[The problem] Each record must appear in the answer exactly as given.

Saved entries:
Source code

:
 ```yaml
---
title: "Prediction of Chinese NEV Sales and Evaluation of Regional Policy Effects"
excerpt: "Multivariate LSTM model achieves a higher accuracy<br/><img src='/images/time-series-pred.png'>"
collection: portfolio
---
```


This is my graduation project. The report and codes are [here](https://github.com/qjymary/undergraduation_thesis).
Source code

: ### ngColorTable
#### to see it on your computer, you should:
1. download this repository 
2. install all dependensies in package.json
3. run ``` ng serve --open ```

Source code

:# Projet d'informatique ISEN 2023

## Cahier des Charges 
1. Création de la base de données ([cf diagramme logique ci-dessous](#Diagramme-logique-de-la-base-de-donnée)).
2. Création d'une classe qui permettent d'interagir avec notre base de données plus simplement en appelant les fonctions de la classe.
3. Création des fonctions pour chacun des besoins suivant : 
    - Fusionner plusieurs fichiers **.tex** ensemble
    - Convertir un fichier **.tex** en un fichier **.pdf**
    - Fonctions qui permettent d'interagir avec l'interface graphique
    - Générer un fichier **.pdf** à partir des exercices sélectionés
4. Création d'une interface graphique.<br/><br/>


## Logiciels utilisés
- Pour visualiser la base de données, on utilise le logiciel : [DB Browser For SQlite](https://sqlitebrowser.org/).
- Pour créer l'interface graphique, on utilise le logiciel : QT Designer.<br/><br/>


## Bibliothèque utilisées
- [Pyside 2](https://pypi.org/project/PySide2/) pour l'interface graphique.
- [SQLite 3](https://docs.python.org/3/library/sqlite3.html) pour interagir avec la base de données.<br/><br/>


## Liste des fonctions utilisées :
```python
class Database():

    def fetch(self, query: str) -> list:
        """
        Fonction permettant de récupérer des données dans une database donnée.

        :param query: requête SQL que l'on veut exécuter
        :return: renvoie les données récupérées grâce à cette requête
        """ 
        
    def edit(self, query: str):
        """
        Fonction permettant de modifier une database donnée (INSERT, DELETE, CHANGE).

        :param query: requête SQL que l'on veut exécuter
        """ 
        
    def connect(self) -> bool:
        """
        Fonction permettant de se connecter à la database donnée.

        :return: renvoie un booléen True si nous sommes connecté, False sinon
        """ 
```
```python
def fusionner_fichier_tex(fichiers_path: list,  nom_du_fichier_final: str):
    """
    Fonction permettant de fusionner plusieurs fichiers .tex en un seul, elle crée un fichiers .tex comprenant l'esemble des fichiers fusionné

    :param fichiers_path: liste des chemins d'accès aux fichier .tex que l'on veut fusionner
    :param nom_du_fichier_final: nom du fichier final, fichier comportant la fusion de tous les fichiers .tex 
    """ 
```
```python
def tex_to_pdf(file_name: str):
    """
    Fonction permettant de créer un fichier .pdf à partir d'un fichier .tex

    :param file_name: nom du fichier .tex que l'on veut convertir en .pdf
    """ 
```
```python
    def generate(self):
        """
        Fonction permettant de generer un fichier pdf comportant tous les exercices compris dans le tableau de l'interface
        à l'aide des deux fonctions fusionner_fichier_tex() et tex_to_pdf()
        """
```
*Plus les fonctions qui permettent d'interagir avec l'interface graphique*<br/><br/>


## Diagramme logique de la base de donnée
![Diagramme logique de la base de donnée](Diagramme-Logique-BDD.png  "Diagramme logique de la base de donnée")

[Solution for this task]
Source code

:
 ```yaml
---
title: "Prediction of Chinese NEV Sales and Evaluation of Regional Policy Effects"
excerpt: "Multivariate LSTM model achieves a higher accuracy<br/><img src='/images/time-series-pred.png'>"
collection: portfolio
---
```


This is my graduation project. The report and codes are [here](https://github.com/qjymary/undergraduation_thesis).
Source code

: ### ngColorTable
#### to see it on your computer, you should:
1. download this repository 
2. install all dependensies in package.json
3. run ``` ng serve --open ```

Source code

:# Projet d'informatique ISEN 2023

## Cahier des Charges 
1. Création de la base de données ([cf diagramme logique ci-dessous](#Diagramme-logique-de-la-base-de-donnée)).
2. Création d'une classe qui permettent d'interagir avec notre base de données plus simplement en appelant les fonctions de la classe.
3. Création des fonctions pour chacun des besoins suivant : 
    - Fusionner plusieurs fichiers **.tex** ensemble
    - Convertir un fichier **.tex** en un fichier **.pdf**
    - Fonctions qui permettent d'interagir avec l'interface graphique
    - Générer un fichier **.pdf** à partir des exercices sélectionés
4. Création d'une interface graphique.<br/><br/>


## Logiciels utilisés
- Pour visualiser la base de données, on utilise le logiciel : [DB Browser For SQlite](https://sqlitebrowser.org/).
- Pour créer l'interface graphique, on utilise le logiciel : QT Designer.<br/><br/>


## Bibliothèque utilisées
- [Pyside 2](https://pypi.org/project/PySide2/) pour l'interface graphique.
- [SQLite 3](https://docs.python.org/3/library/sqlite3.html) pour interagir avec la base de données.<br/><br/>


## Liste des fonctions utilisées :
```python
class Database():

    def fetch(self, query: str) -> list:
        """
        Fonction permettant de récupérer des données dans une database donnée.

        :param query: requête SQL que l'on veut exécuter
        :return: renvoie les données récupérées grâce à cette requête
        """ 
        
    def edit(self, query: str):
        """
        Fonction permettant de modifier une database donnée (INSERT, DELETE, CHANGE).

        :param query: requête SQL que l'on veut exécuter
        """ 
        
    def connect(self) -> bool:
        """
        Fonction permettant de se connecter à la database donnée.

        :return: renvoie un booléen True si nous sommes connecté, False sinon
        """ 
```
```python
def fusionner_fichier_tex(fichiers_path: list,  nom_du_fichier_final: str):
    """
    Fonction permettant de fusionner plusieurs fichiers .tex en un seul, elle crée un fichiers .tex comprenant l'esemble des fichiers fusionné

    :param fichiers_path: liste des chemins d'accès aux fichier .tex que l'on veut fusionner
    :param nom_du_fichier_final: nom du fichier final, fichier comportant la fusion de tous les fichiers .tex 
    """ 
```
```python
def tex_to_pdf(file_name: str):
    """
    Fonction permettant de créer un fichier .pdf à partir d'un fichier .tex

    :param file_name: nom du fichier .tex que l'on veut convertir en .pdf
    """ 
```
```python
    def generate(self):
        """
        Fonction permettant de generer un fichier pdf comportant tous les exercices compris dans le tableau de l'interface
        à l'aide des deux fonctions fusionner_fichier_tex() et tex_to_pdf()
        """
```
*Plus les fonctions qui permettent d'interagir avec l'interface graphique*<br/><br/>


## Diagramme logique de la base de donnée
![Diagramme logique de la base de donnée](Diagramme-Logique-BDD.png  "Diagramme logique de la base de donnée")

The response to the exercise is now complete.